Listed entries: Begin
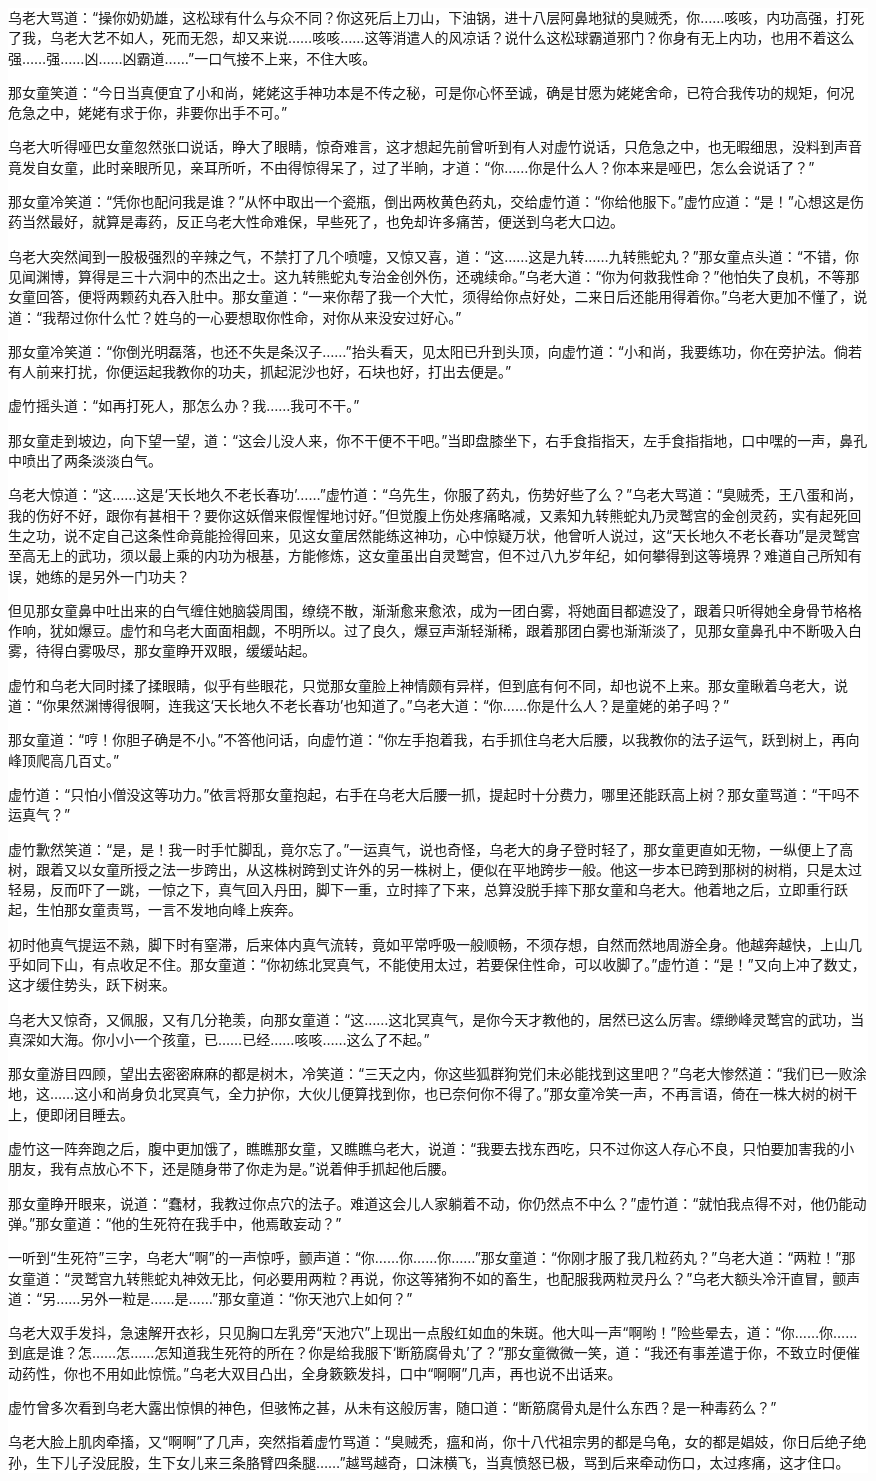 乌老大骂道：“操你奶奶雄，这松球有什么与众不同？你这死后上刀山，下油锅，进十八层阿鼻地狱的臭贼秃，你……咳咳，内功高强，打死了我，乌老大艺不如人，死而无怨，却又来说……咳咳……这等消遣人的风凉话？说什么这松球霸道邪门？你身有无上内功，也用不着这么强……强……凶……凶霸道……”一口气接不上来，不住大咳。

那女童笑道：“今日当真便宜了小和尚，姥姥这手神功本是不传之秘，可是你心怀至诚，确是甘愿为姥姥舍命，已符合我传功的规矩，何况危急之中，姥姥有求于你，非要你出手不可。”

乌老大听得哑巴女童忽然张口说话，睁大了眼睛，惊奇难言，这才想起先前曾听到有人对虚竹说话，只危急之中，也无暇细思，没料到声音竟发自女童，此时亲眼所见，亲耳所听，不由得惊得呆了，过了半晌，才道：“你……你是什么人？你本来是哑巴，怎么会说话了？”

那女童冷笑道：“凭你也配问我是谁？”从怀中取出一个瓷瓶，倒出两枚黄色药丸，交给虚竹道：“你给他服下。”虚竹应道：“是！”心想这是伤药当然最好，就算是毒药，反正乌老大性命难保，早些死了，也免却许多痛苦，便送到乌老大口边。

乌老大突然闻到一股极强烈的辛辣之气，不禁打了几个喷嚏，又惊又喜，道：“这……这是九转……九转熊蛇丸？”那女童点头道：“不错，你见闻渊博，算得是三十六洞中的杰出之士。这九转熊蛇丸专治金创外伤，还魂续命。”乌老大道：“你为何救我性命？”他怕失了良机，不等那女童回答，便将两颗药丸吞入肚中。那女童道：“一来你帮了我一个大忙，须得给你点好处，二来日后还能用得着你。”乌老大更加不懂了，说道：“我帮过你什么忙？姓乌的一心要想取你性命，对你从来没安过好心。”

那女童冷笑道：“你倒光明磊落，也还不失是条汉子……”抬头看天，见太阳已升到头顶，向虚竹道：“小和尚，我要练功，你在旁护法。倘若有人前来打扰，你便运起我教你的功夫，抓起泥沙也好，石块也好，打出去便是。”

虚竹摇头道：“如再打死人，那怎么办？我……我可不干。”

那女童走到坡边，向下望一望，道：“这会儿没人来，你不干便不干吧。”当即盘膝坐下，右手食指指天，左手食指指地，口中嘿的一声，鼻孔中喷出了两条淡淡白气。

乌老大惊道：“这……这是‘天长地久不老长春功’……”虚竹道：“乌先生，你服了药丸，伤势好些了么？”乌老大骂道：“臭贼秃，王八蛋和尚，我的伤好不好，跟你有甚相干？要你这妖僧来假惺惺地讨好。”但觉腹上伤处疼痛略减，又素知九转熊蛇丸乃灵鹫宫的金创灵药，实有起死回生之功，说不定自己这条性命竟能捡得回来，见这女童居然能练这神功，心中惊疑万状，他曾听人说过，这“天长地久不老长春功”是灵鹫宫至高无上的武功，须以最上乘的内功为根基，方能修炼，这女童虽出自灵鹫宫，但不过八九岁年纪，如何攀得到这等境界？难道自己所知有误，她练的是另外一门功夫？

但见那女童鼻中吐出来的白气缠住她脑袋周围，缭绕不散，渐渐愈来愈浓，成为一团白雾，将她面目都遮没了，跟着只听得她全身骨节格格作响，犹如爆豆。虚竹和乌老大面面相觑，不明所以。过了良久，爆豆声渐轻渐稀，跟着那团白雾也渐渐淡了，见那女童鼻孔中不断吸入白雾，待得白雾吸尽，那女童睁开双眼，缓缓站起。

虚竹和乌老大同时揉了揉眼睛，似乎有些眼花，只觉那女童脸上神情颇有异样，但到底有何不同，却也说不上来。那女童瞅着乌老大，说道：“你果然渊博得很啊，连我这‘天长地久不老长春功’也知道了。”乌老大道：“你……你是什么人？是童姥的弟子吗？”

那女童道：“哼！你胆子确是不小。”不答他问话，向虚竹道：“你左手抱着我，右手抓住乌老大后腰，以我教你的法子运气，跃到树上，再向峰顶爬高几百丈。”

虚竹道：“只怕小僧没这等功力。”依言将那女童抱起，右手在乌老大后腰一抓，提起时十分费力，哪里还能跃高上树？那女童骂道：“干吗不运真气？”

虚竹歉然笑道：“是，是！我一时手忙脚乱，竟尔忘了。”一运真气，说也奇怪，乌老大的身子登时轻了，那女童更直如无物，一纵便上了高树，跟着又以女童所授之法一步跨出，从这株树跨到丈许外的另一株树上，便似在平地跨步一般。他这一步本已跨到那树的树梢，只是太过轻易，反而吓了一跳，一惊之下，真气回入丹田，脚下一重，立时摔了下来，总算没脱手摔下那女童和乌老大。他着地之后，立即重行跃起，生怕那女童责骂，一言不发地向峰上疾奔。

初时他真气提运不熟，脚下时有窒滞，后来体内真气流转，竟如平常呼吸一般顺畅，不须存想，自然而然地周游全身。他越奔越快，上山几乎如同下山，有点收足不住。那女童道：“你初练北冥真气，不能使用太过，若要保住性命，可以收脚了。”虚竹道：“是！”又向上冲了数丈，这才缓住势头，跃下树来。

乌老大又惊奇，又佩服，又有几分艳羡，向那女童道：“这……这北冥真气，是你今天才教他的，居然已这么厉害。缥缈峰灵鹫宫的武功，当真深如大海。你小小一个孩童，已……已经……咳咳……这么了不起。”

那女童游目四顾，望出去密密麻麻的都是树木，冷笑道：“三天之内，你这些狐群狗党们未必能找到这里吧？”乌老大惨然道：“我们已一败涂地，这……这小和尚身负北冥真气，全力护你，大伙儿便算找到你，也已奈何你不得了。”那女童冷笑一声，不再言语，倚在一株大树的树干上，便即闭目睡去。

虚竹这一阵奔跑之后，腹中更加饿了，瞧瞧那女童，又瞧瞧乌老大，说道：“我要去找东西吃，只不过你这人存心不良，只怕要加害我的小朋友，我有点放心不下，还是随身带了你走为是。”说着伸手抓起他后腰。

那女童睁开眼来，说道：“蠢材，我教过你点穴的法子。难道这会儿人家躺着不动，你仍然点不中么？”虚竹道：“就怕我点得不对，他仍能动弹。”那女童道：“他的生死符在我手中，他焉敢妄动？”

一听到“生死符”三字，乌老大“啊”的一声惊呼，颤声道：“你……你……你……”那女童道：“你刚才服了我几粒药丸？”乌老大道：“两粒！”那女童道：“灵鹫宫九转熊蛇丸神效无比，何必要用两粒？再说，你这等猪狗不如的畜生，也配服我两粒灵丹么？”乌老大额头冷汗直冒，颤声道：“另……另外一粒是……是……”那女童道：“你天池穴上如何？”

乌老大双手发抖，急速解开衣衫，只见胸口左乳旁“天池穴”上现出一点殷红如血的朱斑。他大叫一声“啊哟！”险些晕去，道：“你……你……到底是谁？怎……怎……怎知道我生死符的所在？你是给我服下‘断筋腐骨丸’了？”那女童微微一笑，道：“我还有事差遣于你，不致立时便催动药性，你也不用如此惊慌。”乌老大双目凸出，全身簌簌发抖，口中“啊啊”几声，再也说不出话来。

虚竹曾多次看到乌老大露出惊惧的神色，但骇怖之甚，从未有这般厉害，随口道：“断筋腐骨丸是什么东西？是一种毒药么？”

乌老大脸上肌肉牵搐，又“啊啊”了几声，突然指着虚竹骂道：“臭贼秃，瘟和尚，你十八代祖宗男的都是乌龟，女的都是娼妓，你日后绝子绝孙，生下儿子没屁股，生下女儿来三条胳臂四条腿……”越骂越奇，口沫横飞，当真愤怒已极，骂到后来牵动伤口，太过疼痛，这才住口。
Listed entries: End
> **Problem to solve**
Find the lines above that contain the word "那女童冷笑道" and copy each one.

> **Exercise solution**
那女童冷笑道：“凭你也配问我是谁？”从怀中取出一个瓷瓶，倒出两枚黄色药丸，交给虚竹道：“你给他服下。”虚竹应道：“是！”心想这是伤药当然最好，就算是毒药，反正乌老大性命难保，早些死了，也免却许多痛苦，便送到乌老大口边。
那女童冷笑道：“你倒光明磊落，也还不失是条汉子……”抬头看天，见太阳已升到头顶，向虚竹道：“小和尚，我要练功，你在旁护法。倘若有人前来打扰，你便运起我教你的功夫，抓起泥沙也好，石块也好，打出去便是。”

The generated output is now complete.